* [Exercise] Search the data below for the word "noindent" and copy each line that holds it.

* [Material for this task]
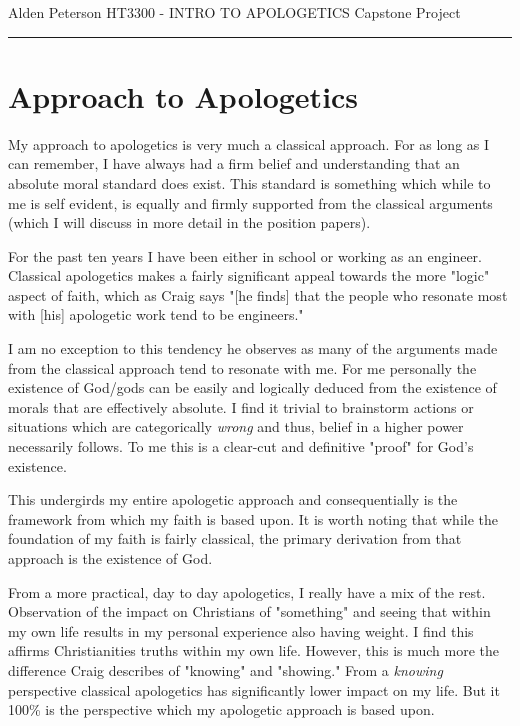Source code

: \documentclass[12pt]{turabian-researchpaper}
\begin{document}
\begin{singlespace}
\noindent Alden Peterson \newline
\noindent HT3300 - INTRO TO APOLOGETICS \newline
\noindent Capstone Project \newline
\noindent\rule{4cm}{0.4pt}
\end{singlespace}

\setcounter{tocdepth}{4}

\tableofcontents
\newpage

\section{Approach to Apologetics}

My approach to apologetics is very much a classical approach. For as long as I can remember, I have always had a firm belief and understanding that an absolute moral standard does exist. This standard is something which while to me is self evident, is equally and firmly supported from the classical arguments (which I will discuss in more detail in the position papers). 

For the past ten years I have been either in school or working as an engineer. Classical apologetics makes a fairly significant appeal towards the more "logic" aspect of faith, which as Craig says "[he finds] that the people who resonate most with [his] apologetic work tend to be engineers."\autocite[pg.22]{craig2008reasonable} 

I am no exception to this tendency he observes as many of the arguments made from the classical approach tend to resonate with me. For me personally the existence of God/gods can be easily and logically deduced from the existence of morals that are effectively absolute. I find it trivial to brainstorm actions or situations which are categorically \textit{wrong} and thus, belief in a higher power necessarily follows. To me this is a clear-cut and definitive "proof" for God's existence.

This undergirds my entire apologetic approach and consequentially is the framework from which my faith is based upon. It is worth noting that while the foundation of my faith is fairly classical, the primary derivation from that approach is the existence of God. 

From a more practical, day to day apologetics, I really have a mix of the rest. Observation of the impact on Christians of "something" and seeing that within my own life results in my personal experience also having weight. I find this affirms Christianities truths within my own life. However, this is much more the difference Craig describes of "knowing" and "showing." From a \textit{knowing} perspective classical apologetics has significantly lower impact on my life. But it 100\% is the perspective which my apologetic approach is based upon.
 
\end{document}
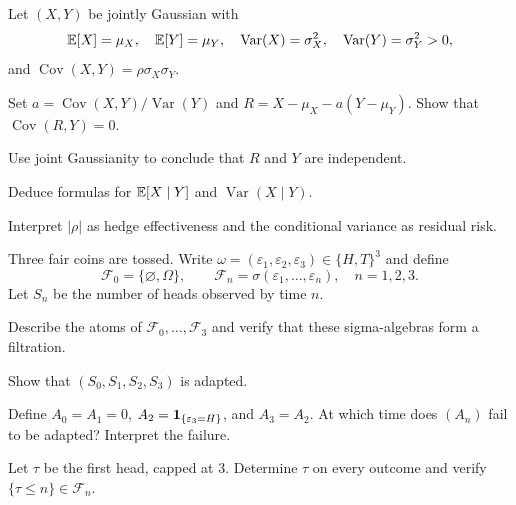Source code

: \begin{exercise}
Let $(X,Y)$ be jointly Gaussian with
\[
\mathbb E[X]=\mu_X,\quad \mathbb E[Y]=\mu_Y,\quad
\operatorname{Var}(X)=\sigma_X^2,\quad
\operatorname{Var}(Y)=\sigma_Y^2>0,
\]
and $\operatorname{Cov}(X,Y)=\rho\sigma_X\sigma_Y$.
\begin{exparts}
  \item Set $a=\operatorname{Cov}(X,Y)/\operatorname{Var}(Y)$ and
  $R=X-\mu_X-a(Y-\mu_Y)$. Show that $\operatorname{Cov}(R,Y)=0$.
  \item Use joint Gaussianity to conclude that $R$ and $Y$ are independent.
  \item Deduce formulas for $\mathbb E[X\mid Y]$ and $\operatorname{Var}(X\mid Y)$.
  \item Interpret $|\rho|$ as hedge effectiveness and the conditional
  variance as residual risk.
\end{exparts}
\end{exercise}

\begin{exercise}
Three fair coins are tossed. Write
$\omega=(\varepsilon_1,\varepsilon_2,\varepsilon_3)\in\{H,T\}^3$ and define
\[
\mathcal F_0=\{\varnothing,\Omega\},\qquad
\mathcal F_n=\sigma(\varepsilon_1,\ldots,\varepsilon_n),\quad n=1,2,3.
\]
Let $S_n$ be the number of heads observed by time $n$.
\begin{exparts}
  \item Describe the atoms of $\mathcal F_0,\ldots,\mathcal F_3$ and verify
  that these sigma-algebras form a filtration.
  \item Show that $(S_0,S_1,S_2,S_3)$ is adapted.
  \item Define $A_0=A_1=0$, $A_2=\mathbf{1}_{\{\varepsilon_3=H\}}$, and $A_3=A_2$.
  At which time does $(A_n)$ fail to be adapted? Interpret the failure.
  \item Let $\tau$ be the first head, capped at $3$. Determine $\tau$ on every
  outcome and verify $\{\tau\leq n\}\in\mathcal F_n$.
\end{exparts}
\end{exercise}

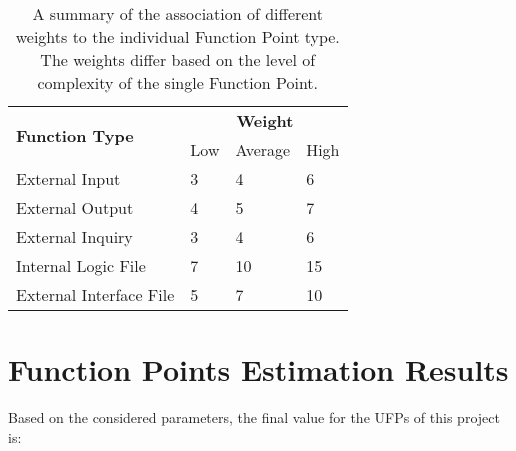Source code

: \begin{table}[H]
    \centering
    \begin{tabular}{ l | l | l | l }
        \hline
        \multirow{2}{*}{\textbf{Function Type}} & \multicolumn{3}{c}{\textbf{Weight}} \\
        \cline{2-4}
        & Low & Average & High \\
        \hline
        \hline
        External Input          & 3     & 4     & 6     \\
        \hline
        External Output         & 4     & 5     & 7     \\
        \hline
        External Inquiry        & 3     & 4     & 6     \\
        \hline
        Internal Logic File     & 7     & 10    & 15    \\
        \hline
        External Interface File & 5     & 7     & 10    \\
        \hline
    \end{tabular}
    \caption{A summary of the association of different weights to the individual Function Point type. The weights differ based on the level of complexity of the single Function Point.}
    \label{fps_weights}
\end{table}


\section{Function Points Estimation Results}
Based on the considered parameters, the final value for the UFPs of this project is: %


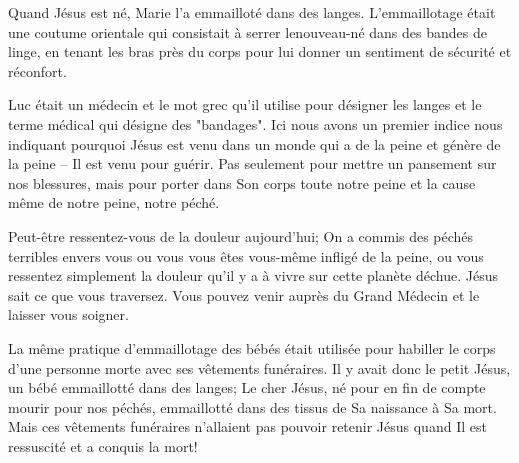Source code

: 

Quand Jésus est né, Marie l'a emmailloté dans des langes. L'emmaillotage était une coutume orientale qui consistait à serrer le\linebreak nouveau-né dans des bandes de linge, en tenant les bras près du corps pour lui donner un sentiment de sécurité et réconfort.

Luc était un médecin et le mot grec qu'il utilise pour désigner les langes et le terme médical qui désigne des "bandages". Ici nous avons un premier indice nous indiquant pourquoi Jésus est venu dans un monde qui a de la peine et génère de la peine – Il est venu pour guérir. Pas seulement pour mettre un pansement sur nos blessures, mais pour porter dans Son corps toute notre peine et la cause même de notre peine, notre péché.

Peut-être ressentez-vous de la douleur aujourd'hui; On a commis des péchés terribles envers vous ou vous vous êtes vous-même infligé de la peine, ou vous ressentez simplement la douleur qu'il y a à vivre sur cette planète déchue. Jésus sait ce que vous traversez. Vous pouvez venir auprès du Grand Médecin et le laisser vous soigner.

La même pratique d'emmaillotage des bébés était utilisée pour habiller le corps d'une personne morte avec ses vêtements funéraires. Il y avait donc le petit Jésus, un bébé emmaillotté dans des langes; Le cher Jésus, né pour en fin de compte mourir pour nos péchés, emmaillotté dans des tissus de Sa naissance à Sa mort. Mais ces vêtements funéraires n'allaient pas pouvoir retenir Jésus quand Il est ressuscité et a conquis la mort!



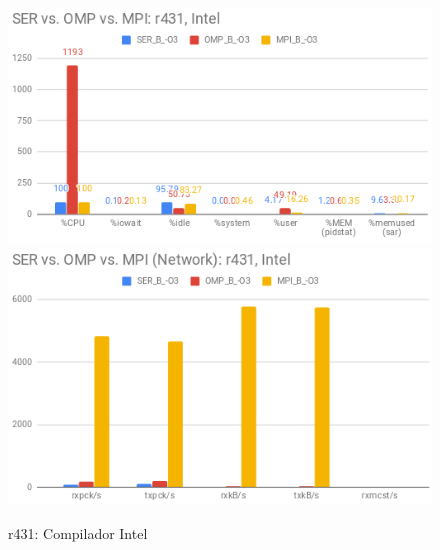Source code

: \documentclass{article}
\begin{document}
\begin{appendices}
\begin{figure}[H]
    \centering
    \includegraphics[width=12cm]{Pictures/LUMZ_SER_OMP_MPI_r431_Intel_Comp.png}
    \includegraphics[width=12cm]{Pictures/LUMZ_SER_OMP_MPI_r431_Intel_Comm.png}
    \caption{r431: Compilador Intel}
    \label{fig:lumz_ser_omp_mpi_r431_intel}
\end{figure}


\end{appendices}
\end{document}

==

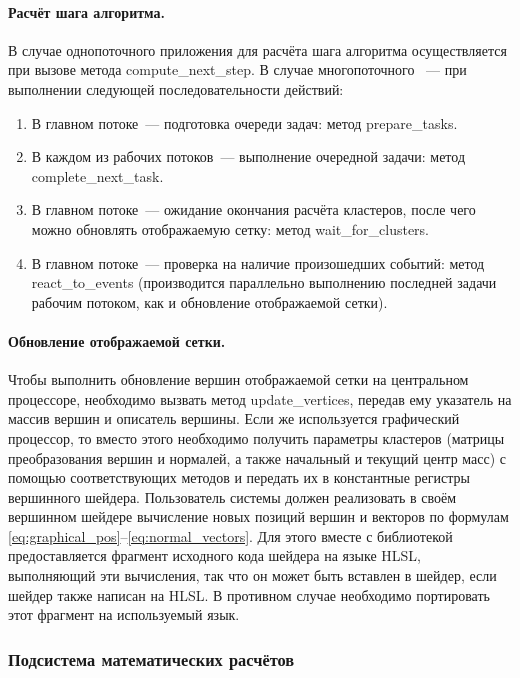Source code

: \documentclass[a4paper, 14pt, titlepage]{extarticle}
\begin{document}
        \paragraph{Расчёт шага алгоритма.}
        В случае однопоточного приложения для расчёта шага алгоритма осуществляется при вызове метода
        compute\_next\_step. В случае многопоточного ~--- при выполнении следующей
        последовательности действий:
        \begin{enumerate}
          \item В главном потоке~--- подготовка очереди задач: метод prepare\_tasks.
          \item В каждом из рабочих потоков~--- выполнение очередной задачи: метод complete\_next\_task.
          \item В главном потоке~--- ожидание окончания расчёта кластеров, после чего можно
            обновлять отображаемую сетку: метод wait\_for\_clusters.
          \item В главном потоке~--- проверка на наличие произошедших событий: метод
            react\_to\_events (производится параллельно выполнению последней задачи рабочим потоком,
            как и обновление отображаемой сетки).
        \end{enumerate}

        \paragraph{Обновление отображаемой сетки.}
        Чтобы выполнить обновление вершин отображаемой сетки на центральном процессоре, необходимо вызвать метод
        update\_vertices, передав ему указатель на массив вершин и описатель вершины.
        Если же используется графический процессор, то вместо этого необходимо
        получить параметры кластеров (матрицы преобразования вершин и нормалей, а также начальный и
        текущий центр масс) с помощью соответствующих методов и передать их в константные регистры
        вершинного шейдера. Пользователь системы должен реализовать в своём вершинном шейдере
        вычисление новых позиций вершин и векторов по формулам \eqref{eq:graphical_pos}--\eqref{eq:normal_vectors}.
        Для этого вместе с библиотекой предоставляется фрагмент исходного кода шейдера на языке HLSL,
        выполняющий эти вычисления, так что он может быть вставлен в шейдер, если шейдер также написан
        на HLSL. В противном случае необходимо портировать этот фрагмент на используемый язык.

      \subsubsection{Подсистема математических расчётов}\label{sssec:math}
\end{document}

==

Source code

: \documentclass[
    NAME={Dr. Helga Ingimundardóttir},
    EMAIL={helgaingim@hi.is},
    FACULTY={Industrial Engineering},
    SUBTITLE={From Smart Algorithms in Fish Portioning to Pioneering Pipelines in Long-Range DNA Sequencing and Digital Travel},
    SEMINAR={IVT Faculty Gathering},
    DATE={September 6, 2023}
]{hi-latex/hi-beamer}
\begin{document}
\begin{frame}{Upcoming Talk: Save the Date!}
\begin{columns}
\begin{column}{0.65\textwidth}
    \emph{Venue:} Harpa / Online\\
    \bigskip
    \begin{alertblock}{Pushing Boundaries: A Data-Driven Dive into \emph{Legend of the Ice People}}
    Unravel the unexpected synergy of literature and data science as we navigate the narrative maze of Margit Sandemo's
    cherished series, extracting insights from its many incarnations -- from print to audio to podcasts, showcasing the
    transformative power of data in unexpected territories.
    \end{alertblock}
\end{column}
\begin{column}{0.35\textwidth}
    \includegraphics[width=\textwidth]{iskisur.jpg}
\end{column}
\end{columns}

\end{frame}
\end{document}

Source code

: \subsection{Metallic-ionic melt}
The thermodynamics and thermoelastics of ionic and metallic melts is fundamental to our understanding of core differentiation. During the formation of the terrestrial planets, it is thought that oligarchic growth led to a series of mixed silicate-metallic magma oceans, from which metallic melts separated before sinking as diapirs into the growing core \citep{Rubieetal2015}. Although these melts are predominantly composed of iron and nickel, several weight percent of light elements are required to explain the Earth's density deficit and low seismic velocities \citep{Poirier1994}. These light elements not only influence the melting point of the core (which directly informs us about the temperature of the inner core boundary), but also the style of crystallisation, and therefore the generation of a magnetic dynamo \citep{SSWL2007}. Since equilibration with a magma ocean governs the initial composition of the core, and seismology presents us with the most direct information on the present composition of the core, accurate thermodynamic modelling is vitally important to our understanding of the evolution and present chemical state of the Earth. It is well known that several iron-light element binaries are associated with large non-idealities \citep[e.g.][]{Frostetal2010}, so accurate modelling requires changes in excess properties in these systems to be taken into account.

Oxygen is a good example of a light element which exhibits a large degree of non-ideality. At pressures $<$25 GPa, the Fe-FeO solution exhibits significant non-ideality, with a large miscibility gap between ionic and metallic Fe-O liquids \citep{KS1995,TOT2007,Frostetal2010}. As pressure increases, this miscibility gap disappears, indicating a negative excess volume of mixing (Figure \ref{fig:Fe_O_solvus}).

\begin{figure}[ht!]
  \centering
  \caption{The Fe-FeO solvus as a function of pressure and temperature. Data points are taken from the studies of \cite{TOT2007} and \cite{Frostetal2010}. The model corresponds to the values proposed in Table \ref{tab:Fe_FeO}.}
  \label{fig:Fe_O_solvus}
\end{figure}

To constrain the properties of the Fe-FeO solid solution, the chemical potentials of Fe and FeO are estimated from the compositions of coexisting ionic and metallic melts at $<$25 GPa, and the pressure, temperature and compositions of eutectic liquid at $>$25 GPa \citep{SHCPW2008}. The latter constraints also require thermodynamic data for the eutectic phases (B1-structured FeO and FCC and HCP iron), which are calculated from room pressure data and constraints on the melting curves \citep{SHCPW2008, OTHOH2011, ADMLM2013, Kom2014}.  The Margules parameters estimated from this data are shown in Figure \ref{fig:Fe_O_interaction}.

* [Completed exercise]
\noindent Alden Peterson \newline
\noindent HT3300 - INTRO TO APOLOGETICS \newline
\noindent Capstone Project \newline
\noindent\rule{4cm}{0.4pt}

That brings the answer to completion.